Plain-text document sources>

------------------------------

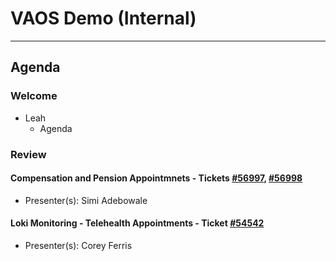 # VAOS Demo (Internal) 

---

## Agenda

### Welcome

- Leah 
  - Agenda

### Review 

#### Compensation and Pension Appointmnets - Tickets [#56997](https://app.zenhub.com/workspaces/vaos-team-603fdef281af6500110a1691/issues/gh/department-of-veterans-affairs/va.gov-team/56997), [#56998](https://app.zenhub.com/workspaces/vaos-team-603fdef281af6500110a1691/issues/gh/department-of-veterans-affairs/va.gov-team/56998)
  - Presenter(s): Simi Adebowale  

#### Loki Monitoring - Telehealth Appointments - Ticket [#54542](https://app.zenhub.com/workspaces/vaos-team-603fdef281af6500110a1691/issues/gh/department-of-veterans-affairs/va.gov-team/54542)
  - Presenter(s): Corey Ferris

------------------------------

What needs to be done>
Copy all records exactly; omit images.

Result of the exercise>
 # VAOS Demo (Internal) 

---

## Agenda

### Welcome

- Leah 
  - Agenda

### Review 

#### Compensation and Pension Appointmnets - Tickets [#56997](https://app.zenhub.com/workspaces/vaos-team-603fdef281af6500110a1691/issues/gh/department-of-veterans-affairs/va.gov-team/56997), [#56998](https://app.zenhub.com/workspaces/vaos-team-603fdef281af6500110a1691/issues/gh/department-of-veterans-affairs/va.gov-team/56998)
  - Presenter(s): Simi Adebowale  

#### Loki Monitoring - Telehealth Appointments - Ticket [#54542](https://app.zenhub.com/workspaces/vaos-team-603fdef281af6500110a1691/issues/gh/department-of-veterans-affairs/va.gov-team/54542)
  - Presenter(s): Corey Ferris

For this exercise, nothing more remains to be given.